Impact
The gve driver in the Linux kernel contains a flaw in the gve_tx_clean_pending_packets function when operating in DQ-QPL mode. It incorrectly reuses the RDA buffer cleanup path, interpreting buffer IDs as DMA addresses and iterating beyond the bounds of the dma array. This causes attempts to unmap incorrect memory locations and can trigger out-of-bounds array access, which in turn may lead to kernel panics or unpredictable behavior. The vulnerability is a memory corruption issue that can destabilise the system but does not provide remote code execution. The description explicitly mentions out‑of‑bounds access warnings and the need for a fix that properly checks for QPL mode and delegates cleanup to gve_free_tx_qpl_bufs().
Affected Systems
Any Linux kernel build that includes the gve driver and has not yet applied the patch that resolves CVE‑2026‑23386 is vulnerable. The vendor of the affected product is Linux and the product is the Linux kernel. Specific version numbers are not listed in the advisory, but the vulnerability applies to all kernels that expose the gve driver and run in DQ‑QPL mode.
Risk and Exploitability
The CVSS score of 5.5 indicates moderate severity.

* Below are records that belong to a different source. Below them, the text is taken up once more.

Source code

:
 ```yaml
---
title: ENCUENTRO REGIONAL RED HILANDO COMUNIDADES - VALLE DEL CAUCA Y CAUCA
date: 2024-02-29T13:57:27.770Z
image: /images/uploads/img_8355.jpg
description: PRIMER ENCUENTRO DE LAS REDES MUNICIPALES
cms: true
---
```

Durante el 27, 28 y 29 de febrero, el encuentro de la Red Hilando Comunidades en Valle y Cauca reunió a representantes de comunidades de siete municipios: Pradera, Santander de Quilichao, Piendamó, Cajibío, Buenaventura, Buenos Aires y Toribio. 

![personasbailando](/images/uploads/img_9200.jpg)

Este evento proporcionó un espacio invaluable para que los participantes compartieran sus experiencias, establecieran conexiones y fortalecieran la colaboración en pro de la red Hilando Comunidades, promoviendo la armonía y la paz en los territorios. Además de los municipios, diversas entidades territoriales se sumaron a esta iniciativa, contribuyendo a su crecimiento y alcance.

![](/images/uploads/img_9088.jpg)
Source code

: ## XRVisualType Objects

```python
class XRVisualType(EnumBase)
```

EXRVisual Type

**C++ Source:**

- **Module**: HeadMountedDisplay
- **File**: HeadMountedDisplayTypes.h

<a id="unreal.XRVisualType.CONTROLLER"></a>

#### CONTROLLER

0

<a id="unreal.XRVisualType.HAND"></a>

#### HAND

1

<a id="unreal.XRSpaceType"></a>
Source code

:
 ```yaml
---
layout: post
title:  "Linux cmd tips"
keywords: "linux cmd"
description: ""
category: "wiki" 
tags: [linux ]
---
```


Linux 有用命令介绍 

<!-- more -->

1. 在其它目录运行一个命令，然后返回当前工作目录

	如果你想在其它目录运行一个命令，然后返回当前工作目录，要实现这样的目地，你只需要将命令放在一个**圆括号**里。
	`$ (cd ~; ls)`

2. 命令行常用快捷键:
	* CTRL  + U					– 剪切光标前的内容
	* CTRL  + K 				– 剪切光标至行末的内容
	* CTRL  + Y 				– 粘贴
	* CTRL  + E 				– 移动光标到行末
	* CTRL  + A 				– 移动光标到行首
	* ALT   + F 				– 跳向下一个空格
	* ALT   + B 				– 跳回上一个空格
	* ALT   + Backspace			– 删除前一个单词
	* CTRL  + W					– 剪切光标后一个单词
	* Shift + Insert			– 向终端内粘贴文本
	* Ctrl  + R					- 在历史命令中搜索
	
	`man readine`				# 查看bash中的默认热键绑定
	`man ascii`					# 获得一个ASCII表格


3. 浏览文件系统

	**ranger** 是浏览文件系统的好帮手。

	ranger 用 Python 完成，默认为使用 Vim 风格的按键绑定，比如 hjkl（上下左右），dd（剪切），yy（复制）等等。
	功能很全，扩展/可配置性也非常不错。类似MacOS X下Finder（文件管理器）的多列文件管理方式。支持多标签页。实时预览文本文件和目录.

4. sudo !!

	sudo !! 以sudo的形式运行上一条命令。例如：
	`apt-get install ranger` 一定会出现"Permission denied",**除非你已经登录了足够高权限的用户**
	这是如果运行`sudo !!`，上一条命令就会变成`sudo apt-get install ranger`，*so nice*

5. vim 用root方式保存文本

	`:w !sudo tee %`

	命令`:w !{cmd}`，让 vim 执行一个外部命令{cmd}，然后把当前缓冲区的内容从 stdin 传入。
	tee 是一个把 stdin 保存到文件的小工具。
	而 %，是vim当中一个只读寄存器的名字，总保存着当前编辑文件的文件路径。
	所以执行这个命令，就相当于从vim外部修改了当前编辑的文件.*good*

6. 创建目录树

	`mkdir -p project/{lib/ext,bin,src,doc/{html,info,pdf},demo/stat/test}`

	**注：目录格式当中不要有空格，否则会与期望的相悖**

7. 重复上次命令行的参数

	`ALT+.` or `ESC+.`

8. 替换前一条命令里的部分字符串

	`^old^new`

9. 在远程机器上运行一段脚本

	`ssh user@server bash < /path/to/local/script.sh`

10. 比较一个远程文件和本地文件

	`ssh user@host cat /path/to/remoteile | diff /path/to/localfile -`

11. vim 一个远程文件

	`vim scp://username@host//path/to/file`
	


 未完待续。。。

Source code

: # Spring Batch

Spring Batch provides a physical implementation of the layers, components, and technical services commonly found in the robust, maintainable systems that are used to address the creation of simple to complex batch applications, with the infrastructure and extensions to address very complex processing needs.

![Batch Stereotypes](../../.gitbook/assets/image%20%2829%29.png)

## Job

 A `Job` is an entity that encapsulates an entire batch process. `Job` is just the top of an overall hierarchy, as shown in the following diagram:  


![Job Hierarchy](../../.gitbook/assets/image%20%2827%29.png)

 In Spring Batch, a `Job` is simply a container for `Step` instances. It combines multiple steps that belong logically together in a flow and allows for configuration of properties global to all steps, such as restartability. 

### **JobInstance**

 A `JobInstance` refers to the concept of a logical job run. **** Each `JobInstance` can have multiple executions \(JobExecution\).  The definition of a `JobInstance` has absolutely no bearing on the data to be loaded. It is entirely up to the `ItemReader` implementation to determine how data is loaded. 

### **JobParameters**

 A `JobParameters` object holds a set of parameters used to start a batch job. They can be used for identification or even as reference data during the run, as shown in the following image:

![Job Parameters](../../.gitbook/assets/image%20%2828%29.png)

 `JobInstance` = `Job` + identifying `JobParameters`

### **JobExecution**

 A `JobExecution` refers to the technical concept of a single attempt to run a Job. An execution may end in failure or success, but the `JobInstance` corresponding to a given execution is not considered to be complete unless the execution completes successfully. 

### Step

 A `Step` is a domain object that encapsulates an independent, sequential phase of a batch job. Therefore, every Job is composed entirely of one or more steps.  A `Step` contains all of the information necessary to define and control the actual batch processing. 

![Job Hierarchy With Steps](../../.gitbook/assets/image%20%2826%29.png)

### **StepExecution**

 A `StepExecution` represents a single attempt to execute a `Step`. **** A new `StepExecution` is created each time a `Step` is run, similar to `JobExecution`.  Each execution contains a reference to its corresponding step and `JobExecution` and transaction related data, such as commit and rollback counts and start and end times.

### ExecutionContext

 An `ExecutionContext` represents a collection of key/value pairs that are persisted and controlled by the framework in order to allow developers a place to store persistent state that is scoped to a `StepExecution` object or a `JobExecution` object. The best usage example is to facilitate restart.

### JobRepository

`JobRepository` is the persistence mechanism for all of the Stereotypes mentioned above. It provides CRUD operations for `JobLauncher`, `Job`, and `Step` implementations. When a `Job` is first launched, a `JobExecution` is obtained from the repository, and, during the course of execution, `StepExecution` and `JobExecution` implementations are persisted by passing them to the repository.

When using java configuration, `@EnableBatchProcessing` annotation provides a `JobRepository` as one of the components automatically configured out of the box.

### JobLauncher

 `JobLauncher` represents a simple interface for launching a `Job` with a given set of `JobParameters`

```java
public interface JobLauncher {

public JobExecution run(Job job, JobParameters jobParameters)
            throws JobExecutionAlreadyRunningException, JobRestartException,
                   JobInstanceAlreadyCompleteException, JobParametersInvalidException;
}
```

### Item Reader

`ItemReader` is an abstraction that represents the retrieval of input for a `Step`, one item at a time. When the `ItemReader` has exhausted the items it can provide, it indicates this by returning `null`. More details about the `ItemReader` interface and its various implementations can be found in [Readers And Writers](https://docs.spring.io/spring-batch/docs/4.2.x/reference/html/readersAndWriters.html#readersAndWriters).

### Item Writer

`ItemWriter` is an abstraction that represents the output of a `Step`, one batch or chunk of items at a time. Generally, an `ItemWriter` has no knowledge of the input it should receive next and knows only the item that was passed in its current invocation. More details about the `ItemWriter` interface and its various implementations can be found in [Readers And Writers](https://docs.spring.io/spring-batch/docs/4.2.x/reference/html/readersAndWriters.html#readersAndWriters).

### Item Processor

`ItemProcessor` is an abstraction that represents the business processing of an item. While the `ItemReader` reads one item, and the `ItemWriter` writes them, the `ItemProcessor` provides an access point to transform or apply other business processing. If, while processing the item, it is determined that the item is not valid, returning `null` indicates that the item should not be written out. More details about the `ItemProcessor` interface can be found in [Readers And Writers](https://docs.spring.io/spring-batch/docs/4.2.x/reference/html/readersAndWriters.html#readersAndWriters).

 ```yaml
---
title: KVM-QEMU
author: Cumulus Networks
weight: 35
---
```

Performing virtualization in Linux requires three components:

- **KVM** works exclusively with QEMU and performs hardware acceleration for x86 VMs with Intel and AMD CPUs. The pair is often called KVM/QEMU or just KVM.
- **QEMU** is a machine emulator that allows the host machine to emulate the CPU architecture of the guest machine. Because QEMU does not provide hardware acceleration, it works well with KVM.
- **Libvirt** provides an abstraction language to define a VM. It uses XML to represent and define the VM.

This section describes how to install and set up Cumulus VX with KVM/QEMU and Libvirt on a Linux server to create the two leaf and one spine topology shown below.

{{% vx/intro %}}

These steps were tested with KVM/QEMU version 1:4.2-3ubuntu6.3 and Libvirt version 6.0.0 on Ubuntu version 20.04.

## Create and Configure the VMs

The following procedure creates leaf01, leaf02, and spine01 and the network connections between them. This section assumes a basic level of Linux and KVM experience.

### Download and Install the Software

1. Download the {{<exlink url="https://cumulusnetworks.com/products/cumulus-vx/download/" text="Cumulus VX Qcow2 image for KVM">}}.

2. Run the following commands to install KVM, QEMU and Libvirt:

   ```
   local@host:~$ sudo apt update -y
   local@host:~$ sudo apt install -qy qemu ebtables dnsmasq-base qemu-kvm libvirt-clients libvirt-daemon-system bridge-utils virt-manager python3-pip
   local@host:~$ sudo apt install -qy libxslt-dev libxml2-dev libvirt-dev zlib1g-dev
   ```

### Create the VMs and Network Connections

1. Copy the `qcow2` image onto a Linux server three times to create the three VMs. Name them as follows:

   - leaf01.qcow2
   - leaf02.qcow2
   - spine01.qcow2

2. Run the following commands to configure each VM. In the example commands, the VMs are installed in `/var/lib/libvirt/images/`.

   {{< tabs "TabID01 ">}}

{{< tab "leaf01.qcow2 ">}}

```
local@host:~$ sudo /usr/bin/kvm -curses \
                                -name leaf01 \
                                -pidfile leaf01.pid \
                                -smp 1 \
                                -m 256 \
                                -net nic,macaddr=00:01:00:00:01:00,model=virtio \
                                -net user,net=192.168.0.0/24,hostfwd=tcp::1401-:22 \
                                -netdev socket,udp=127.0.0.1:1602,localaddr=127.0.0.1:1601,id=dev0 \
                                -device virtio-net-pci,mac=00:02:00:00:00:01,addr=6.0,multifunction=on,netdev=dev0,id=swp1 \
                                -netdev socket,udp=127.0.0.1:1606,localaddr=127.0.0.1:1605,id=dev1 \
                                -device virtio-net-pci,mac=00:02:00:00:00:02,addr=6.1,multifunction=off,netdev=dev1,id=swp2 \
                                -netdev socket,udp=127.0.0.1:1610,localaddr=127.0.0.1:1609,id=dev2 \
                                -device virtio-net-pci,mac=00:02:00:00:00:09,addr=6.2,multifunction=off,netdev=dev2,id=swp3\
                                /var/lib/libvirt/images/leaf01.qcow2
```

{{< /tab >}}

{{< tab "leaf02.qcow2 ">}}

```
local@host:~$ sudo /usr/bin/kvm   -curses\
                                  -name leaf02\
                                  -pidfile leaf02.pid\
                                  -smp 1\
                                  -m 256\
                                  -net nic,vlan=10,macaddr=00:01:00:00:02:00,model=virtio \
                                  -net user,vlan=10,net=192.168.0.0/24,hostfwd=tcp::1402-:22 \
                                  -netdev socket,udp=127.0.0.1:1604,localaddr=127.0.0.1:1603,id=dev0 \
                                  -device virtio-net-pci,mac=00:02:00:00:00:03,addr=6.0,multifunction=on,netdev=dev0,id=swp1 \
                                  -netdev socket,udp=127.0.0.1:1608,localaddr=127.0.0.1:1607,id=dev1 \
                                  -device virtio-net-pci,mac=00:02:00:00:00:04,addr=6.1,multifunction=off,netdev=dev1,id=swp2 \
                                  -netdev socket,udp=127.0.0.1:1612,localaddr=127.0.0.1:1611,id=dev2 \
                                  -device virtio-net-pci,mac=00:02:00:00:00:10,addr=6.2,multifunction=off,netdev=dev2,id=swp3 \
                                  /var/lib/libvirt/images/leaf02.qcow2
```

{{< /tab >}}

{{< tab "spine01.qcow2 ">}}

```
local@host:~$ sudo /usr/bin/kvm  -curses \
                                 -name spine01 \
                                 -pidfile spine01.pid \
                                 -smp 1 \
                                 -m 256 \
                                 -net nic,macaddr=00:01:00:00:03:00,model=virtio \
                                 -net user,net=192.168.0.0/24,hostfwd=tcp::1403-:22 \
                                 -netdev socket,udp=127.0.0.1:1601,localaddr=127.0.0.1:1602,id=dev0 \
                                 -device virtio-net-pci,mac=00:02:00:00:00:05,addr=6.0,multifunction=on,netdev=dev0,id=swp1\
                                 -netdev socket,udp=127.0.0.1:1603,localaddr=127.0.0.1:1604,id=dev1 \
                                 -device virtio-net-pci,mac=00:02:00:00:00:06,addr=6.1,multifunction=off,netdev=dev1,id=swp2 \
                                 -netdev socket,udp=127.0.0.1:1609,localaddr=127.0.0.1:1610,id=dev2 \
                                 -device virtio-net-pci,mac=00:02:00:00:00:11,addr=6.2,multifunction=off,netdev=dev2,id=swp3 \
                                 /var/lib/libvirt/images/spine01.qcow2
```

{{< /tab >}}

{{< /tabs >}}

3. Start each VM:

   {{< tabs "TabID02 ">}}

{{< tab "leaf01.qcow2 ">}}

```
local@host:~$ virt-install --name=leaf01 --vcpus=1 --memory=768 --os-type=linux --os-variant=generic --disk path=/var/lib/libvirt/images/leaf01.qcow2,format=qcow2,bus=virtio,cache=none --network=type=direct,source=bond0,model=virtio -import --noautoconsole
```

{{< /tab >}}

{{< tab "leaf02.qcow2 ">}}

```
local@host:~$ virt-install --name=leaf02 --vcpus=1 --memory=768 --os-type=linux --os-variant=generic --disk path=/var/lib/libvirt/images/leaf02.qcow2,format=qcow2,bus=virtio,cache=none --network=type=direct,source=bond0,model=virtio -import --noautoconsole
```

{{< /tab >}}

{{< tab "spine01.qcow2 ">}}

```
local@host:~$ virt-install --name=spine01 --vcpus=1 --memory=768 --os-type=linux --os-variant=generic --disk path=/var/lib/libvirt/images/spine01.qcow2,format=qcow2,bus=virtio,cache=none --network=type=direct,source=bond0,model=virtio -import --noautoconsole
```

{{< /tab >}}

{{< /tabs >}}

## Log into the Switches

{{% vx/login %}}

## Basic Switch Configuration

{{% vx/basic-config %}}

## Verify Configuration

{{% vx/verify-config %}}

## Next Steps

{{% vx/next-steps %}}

The EPSS score of less than 1% suggests a low likelihood of exploitation in the wild, and the vulnerability is not currently listed in the CISA KEV catalog. The bug appears to require local interaction with the gve driver—likely through normal network traffic or driver activity—to trigger, so it is inferred that the attack vector is local. No public exploit has been reported, and the impact is primarily a denial of service through kernel crashes.